**Task prompt:**
Where the string "initial" occurs in a line of the data below, that line should be copied.

**Source data:**
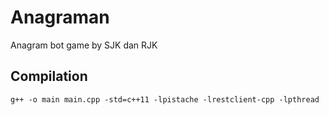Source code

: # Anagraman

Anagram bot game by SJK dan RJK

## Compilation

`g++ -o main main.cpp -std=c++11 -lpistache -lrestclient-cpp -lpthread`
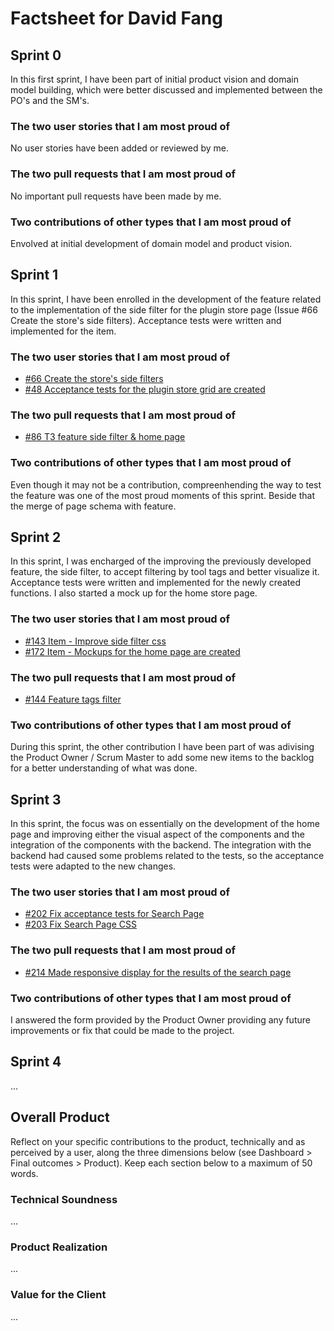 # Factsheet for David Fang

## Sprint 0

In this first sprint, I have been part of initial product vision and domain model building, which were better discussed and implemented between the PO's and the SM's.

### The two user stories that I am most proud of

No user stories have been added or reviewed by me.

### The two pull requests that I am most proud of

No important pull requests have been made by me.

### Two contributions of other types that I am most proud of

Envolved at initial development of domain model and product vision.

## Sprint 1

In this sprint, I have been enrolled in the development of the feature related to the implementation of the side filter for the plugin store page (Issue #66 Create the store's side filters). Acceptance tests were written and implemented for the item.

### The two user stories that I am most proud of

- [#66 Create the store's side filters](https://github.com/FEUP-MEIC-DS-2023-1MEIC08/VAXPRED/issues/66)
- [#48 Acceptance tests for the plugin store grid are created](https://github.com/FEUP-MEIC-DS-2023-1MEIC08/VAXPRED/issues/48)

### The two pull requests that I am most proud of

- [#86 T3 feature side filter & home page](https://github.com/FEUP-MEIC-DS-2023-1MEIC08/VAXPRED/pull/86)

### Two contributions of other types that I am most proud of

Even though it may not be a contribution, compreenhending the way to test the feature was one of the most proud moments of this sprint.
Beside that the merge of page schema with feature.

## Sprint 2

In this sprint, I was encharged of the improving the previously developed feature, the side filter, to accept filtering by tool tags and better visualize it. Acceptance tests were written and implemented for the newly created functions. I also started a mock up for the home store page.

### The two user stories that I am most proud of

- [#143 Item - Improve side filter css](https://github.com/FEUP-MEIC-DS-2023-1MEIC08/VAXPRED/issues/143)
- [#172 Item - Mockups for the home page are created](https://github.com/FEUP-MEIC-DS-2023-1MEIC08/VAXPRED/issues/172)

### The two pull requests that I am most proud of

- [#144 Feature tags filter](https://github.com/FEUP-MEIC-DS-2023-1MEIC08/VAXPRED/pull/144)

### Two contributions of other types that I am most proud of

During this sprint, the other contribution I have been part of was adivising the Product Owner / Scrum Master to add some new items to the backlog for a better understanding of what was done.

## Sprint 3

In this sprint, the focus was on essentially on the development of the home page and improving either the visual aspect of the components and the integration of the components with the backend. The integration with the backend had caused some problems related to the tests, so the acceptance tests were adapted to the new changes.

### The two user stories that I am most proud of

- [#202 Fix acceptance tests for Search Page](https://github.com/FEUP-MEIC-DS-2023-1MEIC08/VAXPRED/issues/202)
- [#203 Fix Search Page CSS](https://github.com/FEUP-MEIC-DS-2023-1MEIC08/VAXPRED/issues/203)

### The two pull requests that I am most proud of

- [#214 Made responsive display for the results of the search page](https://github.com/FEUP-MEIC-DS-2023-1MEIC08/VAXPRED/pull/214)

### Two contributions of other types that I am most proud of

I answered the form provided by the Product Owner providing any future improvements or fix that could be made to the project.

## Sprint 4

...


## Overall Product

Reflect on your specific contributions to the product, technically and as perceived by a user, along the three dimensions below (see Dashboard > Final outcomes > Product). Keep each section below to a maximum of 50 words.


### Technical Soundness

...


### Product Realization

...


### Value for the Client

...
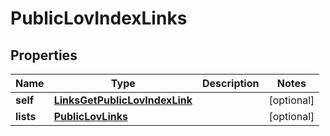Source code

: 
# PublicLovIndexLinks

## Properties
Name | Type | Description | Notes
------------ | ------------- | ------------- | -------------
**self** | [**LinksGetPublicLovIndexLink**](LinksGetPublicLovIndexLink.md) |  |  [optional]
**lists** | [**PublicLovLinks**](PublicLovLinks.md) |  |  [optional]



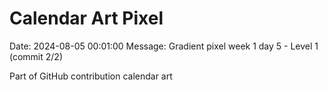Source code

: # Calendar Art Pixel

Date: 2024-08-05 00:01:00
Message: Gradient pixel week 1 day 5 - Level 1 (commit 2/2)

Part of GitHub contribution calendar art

**Response to this exercise:**
In this first sprint, I have been part of initial product vision and domain model building, which were better discussed and implemented between the PO's and the SM's.
Envolved at initial development of domain model and product vision.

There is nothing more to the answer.